-- DATASET EXTRACT follows --
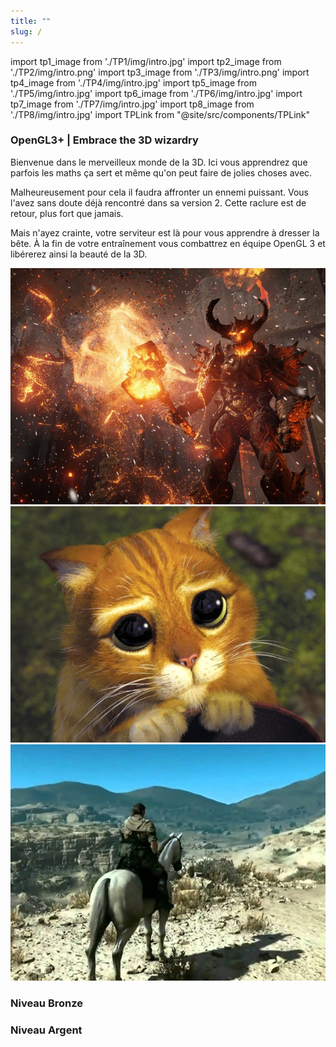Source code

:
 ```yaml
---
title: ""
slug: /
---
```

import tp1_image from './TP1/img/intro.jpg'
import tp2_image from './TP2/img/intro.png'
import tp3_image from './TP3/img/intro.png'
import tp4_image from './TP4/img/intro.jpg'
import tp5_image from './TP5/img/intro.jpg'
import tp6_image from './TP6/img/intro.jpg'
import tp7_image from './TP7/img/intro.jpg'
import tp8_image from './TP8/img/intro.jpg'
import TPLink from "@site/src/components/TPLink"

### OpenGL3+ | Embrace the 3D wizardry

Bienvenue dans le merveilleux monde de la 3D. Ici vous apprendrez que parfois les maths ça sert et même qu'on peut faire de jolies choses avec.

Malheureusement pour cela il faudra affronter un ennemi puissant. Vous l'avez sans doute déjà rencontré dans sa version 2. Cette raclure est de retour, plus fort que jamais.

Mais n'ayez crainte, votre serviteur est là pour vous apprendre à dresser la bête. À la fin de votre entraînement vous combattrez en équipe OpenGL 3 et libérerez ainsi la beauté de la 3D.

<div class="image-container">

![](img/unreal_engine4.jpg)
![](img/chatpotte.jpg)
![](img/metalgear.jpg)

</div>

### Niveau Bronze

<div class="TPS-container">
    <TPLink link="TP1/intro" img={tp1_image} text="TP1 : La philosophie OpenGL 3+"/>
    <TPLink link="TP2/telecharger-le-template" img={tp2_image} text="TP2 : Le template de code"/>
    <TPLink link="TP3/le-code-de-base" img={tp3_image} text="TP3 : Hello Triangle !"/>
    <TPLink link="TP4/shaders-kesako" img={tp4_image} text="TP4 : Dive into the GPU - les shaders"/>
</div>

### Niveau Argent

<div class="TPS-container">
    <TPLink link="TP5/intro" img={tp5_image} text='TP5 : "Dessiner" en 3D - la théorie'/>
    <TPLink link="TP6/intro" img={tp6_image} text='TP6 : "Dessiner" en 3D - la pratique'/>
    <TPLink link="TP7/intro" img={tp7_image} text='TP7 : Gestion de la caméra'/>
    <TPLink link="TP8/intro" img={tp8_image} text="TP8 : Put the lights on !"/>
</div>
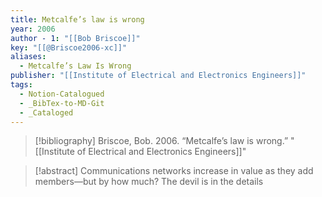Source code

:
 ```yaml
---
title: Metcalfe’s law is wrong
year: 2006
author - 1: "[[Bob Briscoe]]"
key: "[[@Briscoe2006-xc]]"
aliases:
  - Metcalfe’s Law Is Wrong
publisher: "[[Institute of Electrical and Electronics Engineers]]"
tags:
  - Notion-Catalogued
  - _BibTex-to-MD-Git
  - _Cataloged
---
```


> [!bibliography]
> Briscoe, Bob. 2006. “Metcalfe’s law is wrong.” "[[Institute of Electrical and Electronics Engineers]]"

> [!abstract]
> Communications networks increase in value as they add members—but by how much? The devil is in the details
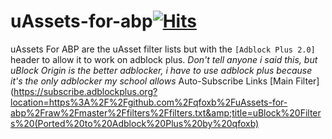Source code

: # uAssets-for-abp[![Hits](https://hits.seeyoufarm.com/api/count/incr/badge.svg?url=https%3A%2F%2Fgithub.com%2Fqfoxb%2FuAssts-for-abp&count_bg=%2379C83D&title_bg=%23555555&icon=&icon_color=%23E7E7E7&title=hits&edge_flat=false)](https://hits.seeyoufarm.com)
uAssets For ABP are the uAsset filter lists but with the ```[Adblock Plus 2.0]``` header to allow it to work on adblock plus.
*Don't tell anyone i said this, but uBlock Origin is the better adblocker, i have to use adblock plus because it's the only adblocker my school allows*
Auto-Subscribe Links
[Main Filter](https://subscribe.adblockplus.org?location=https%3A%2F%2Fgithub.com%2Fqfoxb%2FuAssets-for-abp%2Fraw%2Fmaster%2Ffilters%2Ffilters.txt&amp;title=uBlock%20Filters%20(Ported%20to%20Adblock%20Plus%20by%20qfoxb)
-- DATASET EXTRACT concluded --
-- DATASET EXTRACT follows --
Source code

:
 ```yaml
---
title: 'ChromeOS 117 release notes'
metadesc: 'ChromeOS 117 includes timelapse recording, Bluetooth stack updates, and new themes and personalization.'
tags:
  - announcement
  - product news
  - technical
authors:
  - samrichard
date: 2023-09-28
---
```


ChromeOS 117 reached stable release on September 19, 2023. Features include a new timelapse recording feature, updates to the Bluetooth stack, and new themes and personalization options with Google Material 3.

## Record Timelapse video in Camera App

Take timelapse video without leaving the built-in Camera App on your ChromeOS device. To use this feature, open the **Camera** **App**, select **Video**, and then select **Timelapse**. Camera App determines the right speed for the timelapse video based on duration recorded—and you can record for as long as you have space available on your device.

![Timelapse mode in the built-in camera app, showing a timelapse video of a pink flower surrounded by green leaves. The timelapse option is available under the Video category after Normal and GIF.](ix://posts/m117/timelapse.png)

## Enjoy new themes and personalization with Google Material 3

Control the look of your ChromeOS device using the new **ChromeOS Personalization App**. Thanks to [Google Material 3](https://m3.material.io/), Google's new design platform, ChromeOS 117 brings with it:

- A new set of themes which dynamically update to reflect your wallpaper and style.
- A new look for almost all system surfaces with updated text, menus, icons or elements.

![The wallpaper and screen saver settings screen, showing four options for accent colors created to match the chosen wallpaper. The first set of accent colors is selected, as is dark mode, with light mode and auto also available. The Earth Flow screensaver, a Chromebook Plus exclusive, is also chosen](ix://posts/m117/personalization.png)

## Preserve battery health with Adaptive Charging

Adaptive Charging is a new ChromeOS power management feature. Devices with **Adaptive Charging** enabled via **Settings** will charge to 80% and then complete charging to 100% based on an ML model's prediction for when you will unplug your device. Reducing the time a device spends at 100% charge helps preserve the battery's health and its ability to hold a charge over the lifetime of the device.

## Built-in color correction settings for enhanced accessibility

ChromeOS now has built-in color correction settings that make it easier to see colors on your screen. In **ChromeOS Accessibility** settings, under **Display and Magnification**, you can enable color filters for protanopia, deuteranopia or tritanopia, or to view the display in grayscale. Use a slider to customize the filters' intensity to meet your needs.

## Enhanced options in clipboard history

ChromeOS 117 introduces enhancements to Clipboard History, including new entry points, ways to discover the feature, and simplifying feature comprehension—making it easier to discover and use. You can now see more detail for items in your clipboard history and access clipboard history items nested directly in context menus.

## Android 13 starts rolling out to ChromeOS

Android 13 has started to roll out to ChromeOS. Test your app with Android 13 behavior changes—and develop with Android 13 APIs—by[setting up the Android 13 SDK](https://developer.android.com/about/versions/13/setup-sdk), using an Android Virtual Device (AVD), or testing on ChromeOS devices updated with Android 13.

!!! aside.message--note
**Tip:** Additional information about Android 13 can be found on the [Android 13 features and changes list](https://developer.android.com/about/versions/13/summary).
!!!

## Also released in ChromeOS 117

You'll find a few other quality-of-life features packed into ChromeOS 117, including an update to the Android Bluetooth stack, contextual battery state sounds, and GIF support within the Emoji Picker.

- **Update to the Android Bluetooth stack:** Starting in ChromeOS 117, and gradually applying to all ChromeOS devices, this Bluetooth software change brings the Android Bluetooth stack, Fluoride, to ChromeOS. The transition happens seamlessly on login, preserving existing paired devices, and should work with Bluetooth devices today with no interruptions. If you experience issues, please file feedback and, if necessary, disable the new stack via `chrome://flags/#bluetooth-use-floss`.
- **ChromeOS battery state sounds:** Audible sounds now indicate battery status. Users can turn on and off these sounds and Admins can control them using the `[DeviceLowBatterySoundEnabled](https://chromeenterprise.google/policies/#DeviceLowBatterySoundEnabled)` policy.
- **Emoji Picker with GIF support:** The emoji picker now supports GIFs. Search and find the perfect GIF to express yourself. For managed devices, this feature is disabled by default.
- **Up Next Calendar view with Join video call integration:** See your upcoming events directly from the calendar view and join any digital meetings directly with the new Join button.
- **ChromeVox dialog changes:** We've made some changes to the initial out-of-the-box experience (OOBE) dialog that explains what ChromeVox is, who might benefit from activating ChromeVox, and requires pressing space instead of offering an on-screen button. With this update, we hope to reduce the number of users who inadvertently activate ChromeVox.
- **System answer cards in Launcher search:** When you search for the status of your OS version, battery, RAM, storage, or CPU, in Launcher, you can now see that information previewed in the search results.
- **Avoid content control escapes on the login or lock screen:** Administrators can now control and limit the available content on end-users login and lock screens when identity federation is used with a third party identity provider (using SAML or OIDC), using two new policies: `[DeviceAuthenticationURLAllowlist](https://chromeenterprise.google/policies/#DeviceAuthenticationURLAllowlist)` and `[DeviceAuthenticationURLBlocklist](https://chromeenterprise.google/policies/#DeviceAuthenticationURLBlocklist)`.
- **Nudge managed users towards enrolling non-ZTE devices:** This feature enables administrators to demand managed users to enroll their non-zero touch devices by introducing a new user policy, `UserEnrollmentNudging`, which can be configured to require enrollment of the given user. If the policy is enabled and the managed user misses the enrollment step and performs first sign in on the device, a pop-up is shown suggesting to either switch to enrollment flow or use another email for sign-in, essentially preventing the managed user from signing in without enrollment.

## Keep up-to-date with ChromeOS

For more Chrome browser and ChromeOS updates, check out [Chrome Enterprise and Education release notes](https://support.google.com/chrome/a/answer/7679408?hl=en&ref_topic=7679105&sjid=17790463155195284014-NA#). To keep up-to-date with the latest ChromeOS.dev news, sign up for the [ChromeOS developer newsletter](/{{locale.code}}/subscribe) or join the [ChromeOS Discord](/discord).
-- DATASET EXTRACT concluded --
EXERCISE DETAILS →
Write down exactly the span of lines above from the one containing "import tp5_image from './TP5/img/intro.jpg'" to the one containing "Bienvenue dans le", both ends included.

REPLY →
import tp5_image from './TP5/img/intro.jpg'
import tp6_image from './TP6/img/intro.jpg'
import tp7_image from './TP7/img/intro.jpg'
import tp8_image from './TP8/img/intro.jpg'
import TPLink from "@site/src/components/TPLink"

### OpenGL3+ | Embrace the 3D wizardry

Bienvenue dans le merveilleux monde de la 3D. Ici vous apprendrez que parfois les maths ça sert et même qu'on peut faire de jolies choses avec.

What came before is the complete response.